Search code examples
sqlt-sqldelta

Comparing differences (error) between two tables in SQL


I want to calculate a delta between the rows of two tables with the exact same structure, but not necessarily the same data.

table 1 (predictions)

Id | Name | GP | G | A

table 1 (actual data)

Id | Name | GP | G | A

result (matched by Id):

Id | (GP1-GP2) AS DeltaGP | (G1-G2) AS DeltaG | (A1-A2) AS DeltaA |

Catch my drift?
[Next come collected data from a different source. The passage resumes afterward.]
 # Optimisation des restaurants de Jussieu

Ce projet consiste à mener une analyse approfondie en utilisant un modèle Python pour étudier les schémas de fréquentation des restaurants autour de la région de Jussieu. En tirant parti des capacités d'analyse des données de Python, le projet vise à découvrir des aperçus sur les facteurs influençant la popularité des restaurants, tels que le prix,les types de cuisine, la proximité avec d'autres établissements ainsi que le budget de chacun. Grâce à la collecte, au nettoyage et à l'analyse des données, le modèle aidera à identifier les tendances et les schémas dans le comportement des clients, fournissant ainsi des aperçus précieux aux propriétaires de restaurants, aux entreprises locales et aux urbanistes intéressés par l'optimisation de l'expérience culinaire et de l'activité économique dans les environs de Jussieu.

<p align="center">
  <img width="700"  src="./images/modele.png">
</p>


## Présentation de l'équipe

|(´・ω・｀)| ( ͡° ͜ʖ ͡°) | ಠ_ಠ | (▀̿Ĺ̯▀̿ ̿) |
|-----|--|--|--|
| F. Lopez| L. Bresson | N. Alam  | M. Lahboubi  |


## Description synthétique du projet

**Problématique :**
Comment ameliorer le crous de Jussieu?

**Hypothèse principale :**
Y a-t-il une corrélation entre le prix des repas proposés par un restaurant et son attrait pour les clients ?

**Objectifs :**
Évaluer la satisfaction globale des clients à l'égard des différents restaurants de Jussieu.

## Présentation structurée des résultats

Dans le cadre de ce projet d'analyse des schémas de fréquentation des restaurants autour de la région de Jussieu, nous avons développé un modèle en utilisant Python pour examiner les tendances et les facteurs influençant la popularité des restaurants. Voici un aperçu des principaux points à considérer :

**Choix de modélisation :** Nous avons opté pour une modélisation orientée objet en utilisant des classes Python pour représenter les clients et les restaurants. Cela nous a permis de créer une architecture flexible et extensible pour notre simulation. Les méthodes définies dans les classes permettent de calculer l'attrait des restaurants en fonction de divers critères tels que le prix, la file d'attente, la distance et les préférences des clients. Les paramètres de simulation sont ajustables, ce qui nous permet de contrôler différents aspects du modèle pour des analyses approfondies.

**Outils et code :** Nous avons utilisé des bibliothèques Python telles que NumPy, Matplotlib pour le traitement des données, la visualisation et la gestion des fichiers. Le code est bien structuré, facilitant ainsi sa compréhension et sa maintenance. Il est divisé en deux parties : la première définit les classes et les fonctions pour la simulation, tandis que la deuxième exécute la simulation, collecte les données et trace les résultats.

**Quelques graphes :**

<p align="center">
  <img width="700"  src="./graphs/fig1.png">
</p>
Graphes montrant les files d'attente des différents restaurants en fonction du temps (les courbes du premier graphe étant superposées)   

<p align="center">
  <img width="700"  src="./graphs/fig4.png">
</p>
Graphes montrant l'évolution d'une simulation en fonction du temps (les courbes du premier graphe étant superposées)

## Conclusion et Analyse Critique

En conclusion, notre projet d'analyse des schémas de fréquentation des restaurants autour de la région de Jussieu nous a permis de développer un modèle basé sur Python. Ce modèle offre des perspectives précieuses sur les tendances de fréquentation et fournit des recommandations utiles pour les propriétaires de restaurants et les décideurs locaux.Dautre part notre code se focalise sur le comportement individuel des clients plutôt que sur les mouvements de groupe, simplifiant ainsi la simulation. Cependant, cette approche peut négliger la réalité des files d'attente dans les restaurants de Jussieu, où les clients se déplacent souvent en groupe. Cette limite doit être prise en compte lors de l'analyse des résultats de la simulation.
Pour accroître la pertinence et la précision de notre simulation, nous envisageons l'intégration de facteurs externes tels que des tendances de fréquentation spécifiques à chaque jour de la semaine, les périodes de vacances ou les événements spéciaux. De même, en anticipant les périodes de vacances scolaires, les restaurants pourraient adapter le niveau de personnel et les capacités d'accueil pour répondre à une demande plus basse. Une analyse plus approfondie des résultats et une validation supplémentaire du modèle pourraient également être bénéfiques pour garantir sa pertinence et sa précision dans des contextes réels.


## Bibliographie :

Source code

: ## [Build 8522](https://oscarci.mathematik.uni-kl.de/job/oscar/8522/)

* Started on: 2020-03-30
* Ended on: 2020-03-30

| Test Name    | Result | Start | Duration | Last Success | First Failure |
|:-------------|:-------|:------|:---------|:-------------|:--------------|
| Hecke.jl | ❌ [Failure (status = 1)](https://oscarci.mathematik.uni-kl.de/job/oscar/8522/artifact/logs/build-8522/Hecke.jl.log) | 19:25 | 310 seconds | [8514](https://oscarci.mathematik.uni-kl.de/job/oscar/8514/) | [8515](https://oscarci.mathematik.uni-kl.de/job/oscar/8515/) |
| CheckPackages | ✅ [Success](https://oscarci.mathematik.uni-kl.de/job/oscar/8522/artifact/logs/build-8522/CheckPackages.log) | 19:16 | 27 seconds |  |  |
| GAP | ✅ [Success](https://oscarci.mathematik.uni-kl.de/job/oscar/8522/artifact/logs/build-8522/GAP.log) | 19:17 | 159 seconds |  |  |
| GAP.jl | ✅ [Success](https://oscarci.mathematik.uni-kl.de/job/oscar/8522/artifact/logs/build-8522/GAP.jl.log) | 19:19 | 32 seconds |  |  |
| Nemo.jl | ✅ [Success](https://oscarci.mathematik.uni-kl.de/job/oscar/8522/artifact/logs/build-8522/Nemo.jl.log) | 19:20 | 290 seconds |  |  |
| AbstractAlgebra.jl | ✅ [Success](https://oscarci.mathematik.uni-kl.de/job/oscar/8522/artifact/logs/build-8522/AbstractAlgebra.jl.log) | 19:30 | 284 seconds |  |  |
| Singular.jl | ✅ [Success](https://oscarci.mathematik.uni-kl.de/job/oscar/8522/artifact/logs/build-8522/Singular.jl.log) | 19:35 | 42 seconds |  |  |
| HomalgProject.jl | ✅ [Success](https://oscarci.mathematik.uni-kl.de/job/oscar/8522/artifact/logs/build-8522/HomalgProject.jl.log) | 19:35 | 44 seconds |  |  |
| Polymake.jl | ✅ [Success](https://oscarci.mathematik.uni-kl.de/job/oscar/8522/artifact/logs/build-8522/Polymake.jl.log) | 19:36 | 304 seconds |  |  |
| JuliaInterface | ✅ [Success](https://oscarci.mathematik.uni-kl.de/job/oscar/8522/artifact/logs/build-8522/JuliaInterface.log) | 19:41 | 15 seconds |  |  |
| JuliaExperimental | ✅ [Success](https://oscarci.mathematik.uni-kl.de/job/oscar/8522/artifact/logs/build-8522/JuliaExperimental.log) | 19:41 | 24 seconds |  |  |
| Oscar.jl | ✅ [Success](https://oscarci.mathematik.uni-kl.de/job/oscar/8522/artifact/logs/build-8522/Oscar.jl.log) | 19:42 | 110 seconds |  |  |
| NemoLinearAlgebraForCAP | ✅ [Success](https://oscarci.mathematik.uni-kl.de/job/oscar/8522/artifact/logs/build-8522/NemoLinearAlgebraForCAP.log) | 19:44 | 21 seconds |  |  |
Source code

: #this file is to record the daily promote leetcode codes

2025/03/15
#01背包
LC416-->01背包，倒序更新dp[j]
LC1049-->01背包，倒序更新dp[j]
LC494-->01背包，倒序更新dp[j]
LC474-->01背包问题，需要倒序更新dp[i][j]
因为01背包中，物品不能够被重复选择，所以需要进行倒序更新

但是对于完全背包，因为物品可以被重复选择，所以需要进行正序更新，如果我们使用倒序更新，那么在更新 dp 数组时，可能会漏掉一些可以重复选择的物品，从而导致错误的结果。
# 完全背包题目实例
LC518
This is to caclulate the error of a prediction model in SSAS

Here is my code:

    SELECT P.[Player_id]
          ,P.[PlayerName]
          ,sum(P.[Games Played])-sum(S.[GamesPlayed]) AS GP
          ,sum(P.[Total Goals])-sum(s.[TotalGoals]) AS Goals
          ,sum(P.[Total Assists])-sum(s.[TotalAssists]) AS Assists   
FROM [PredictionsPlayersHistory] as P   
JOIN [V_StatsPlayers] AS S on p.pLAYER_id = s.Player_id    
where S.LastPlayedDate >= '2010-02-01' and P.Player_id
    = 8471675   group by P.[Player_id],P.[PlayerName]   
order by Goals desc, Assists desc, GP asc

problem is the results arent right:

Predictions (SUM)

PlayerName GP Goals Assists

Sidney Crosby 56 28 34

Actual data (SUM)

PlayerName GP Goals Assists

Sidney Crosby 26 17 24

Results

Sidney Crosby 28 -42 -98


Solution

  • You need to join the two tables on the id column:

    SELECT a.Id,a.Name, a.GP - p.GP AS DeltaGP, a.G - p.G AS DeltaG,  a.A - p.A AS DeltaA
    FROM dbo.table1 AS a --actual values
    JOIN dbo.table2 AS p --predictions
    ON a.Id = p.Id;
    

    For an introduction to SQL Server Joins check out my post series here: http://sqlity.net/en/1146/a-join-a-day-introduction/


    EDIT: If you have multiple rows per player in each table you need to aggregate them before you join:

    SELECT  a.Id,
            a.Name,
            a.GP - p.GP AS DeltaGP,
            a.G - p.G AS DeltaG,
            a.A - p.A AS DeltaA
    FROM    (
              SELECT  Id,
                      Name,
                      SUM(GP) AS GP,
                      SUM(G) AS G,
                      SUM(A) AS A
              FROM    dbo.table1
              GROUP BY Id,
                      Name
            ) AS a --actual values
    JOIN    (
              SELECT  Id,
                      SUM(GP) AS GP,
                      SUM(G) AS G,
                      SUM(A) AS A
              FROM    dbo.table2
              GROUP BY Id
            ) AS p
            --predictions
      ON a.Id = p.Id;
    

    Depending on you requirements you might want to use AVG instead of SUM.